> What to produce
Begin at the top of the following data. Copy each line exactly until you have copied the line containing "### SetEnableTrickplayImageExtraction".

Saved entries
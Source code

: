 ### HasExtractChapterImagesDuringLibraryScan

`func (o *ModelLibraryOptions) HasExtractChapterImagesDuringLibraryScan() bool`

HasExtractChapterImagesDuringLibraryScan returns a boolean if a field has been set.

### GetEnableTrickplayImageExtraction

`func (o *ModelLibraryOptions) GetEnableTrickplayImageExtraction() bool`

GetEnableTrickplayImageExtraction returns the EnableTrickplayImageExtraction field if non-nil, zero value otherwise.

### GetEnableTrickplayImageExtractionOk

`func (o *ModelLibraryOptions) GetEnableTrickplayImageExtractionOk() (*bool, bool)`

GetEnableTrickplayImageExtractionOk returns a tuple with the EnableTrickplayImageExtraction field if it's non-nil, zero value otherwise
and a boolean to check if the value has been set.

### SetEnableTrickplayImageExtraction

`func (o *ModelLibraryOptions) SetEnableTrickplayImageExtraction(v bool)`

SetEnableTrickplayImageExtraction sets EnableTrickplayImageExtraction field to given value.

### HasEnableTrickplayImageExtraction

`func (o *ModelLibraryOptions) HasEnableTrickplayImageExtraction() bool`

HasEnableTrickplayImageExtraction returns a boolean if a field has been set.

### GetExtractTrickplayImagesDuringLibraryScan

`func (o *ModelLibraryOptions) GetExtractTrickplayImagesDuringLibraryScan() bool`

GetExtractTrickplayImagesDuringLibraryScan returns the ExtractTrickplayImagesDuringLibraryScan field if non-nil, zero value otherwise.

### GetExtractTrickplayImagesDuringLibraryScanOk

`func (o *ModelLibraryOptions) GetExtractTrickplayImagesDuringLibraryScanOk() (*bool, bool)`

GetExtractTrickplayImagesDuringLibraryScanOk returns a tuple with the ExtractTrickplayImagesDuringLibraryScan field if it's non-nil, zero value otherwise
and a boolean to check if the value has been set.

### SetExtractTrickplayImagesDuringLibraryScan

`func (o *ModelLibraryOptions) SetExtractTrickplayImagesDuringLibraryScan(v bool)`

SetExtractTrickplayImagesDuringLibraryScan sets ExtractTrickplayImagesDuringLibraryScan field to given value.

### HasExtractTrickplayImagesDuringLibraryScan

> Answer below
Source code

: ### HasExtractChapterImagesDuringLibraryScan

`func (o *ModelLibraryOptions) HasExtractChapterImagesDuringLibraryScan() bool`

HasExtractChapterImagesDuringLibraryScan returns a boolean if a field has been set.

### GetEnableTrickplayImageExtraction

`func (o *ModelLibraryOptions) GetEnableTrickplayImageExtraction() bool`

GetEnableTrickplayImageExtraction returns the EnableTrickplayImageExtraction field if non-nil, zero value otherwise.

### GetEnableTrickplayImageExtractionOk

`func (o *ModelLibraryOptions) GetEnableTrickplayImageExtractionOk() (*bool, bool)`

GetEnableTrickplayImageExtractionOk returns a tuple with the EnableTrickplayImageExtraction field if it's non-nil, zero value otherwise
and a boolean to check if the value has been set.

### SetEnableTrickplayImageExtraction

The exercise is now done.